Industry, individuals and governments are turning to responsibly sourced electricity to cut the production of greenhouse gases (GHG), one of the main culprits of temperature rise. Electric power generated from renewable sources reduce carbon dioxide emissions. These choices are a large step toward a net zero future, but the energy produced from solar and wind sources must be stored, hence the interest in battery minerals.
Canada has these minerals in the ground. Natural Resources Canada estimates that 2020 production of copper was 475,898 tonnes, cobalt 3,535 tonnes, graphite 12,000 tonnes, and nickel 163,362 tonnes. For a brief time in 2018-19 lithium was also produced. These and several other metals available in this country are critical to creating an economic means of storing renewable power.

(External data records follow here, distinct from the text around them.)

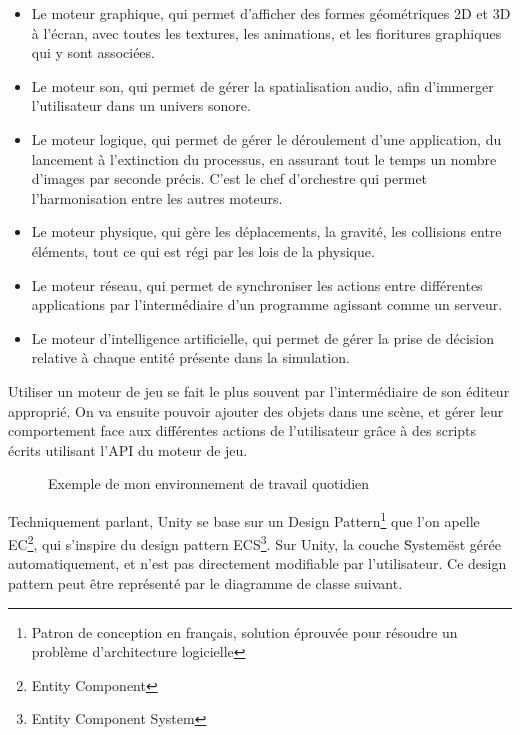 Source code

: \documentclass[a4paper]{article}
\begin{document}
    \begin{itemize}

        \item Le moteur graphique, qui permet d'afficher des formes géométriques 2D et 3D à l'écran, avec toutes les textures, les animations, et les fioritures graphiques qui y sont associées. \\

        \item Le moteur son, qui permet de gérer la spatialisation audio, afin d'immerger l'utilisateur dans un univers sonore. \\
 
        \item Le moteur logique, qui permet de gérer le déroulement d'une application, du lancement à l'extinction du processus, en assurant tout le temps un nombre d'images par seconde précis. C'est le chef d'orchestre qui permet l'harmonisation entre les autres moteurs. \\

        \item Le moteur physique, qui gère les déplacements, la gravité, les collisions entre éléments, tout ce qui est régi par les lois de la physique. \\

        \item Le moteur réseau, qui permet de synchroniser les actions entre différentes applications par l'intermédiaire d'un programme agissant comme un serveur. \\

        \item Le moteur d'intelligence artificielle, qui permet de gérer la prise de décision relative à chaque entité présente dans la simulation. \\
    \end{itemize}

    Utiliser un moteur de jeu se fait le plus souvent par l'intermédiaire de son éditeur approprié. On va ensuite pouvoir ajouter des objets dans une scène, et gérer leur comportement face aux différentes actions de l'utilisateur grâce à des scripts écrits utilisant l'API du moteur de jeu. \\

    \begin{figure}[H]
        \centering
        \caption{Exemple de mon environnement de travail quotidien}
    \end{figure}

    Techniquement parlant, Unity se base sur un Design Pattern\footnote{Patron de conception en français, solution éprouvée pour résoudre un problème d'architecture logicielle} que l'on apelle EC\footnote{Entity Component}, qui s'inspire du design pattern ECS\footnote{Entity Component System}. Sur Unity, la couche \"System\" est gérée automatiquement, et n'est pas directement modifiable par l'utilisateur. Ce design pattern peut être représenté par le diagramme de classe suivant. \\
\end{document}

Unfortunately, Canada’s share of these minerals is dwarfed by countries such as Chile (copper and graphite), Democratic Republic of Congo (cobalt), Australia (lithium), and Indonesia (nickel). For this country to be a leading supplier of these and other critical minerals for a sustainable and responsible future, the industry is going to have to develop many of the projects listed herein and more. That can only happen when industry, investors, Indigenous communities, and regulators work together with the will to re-establish an exploration and mining powerhouse.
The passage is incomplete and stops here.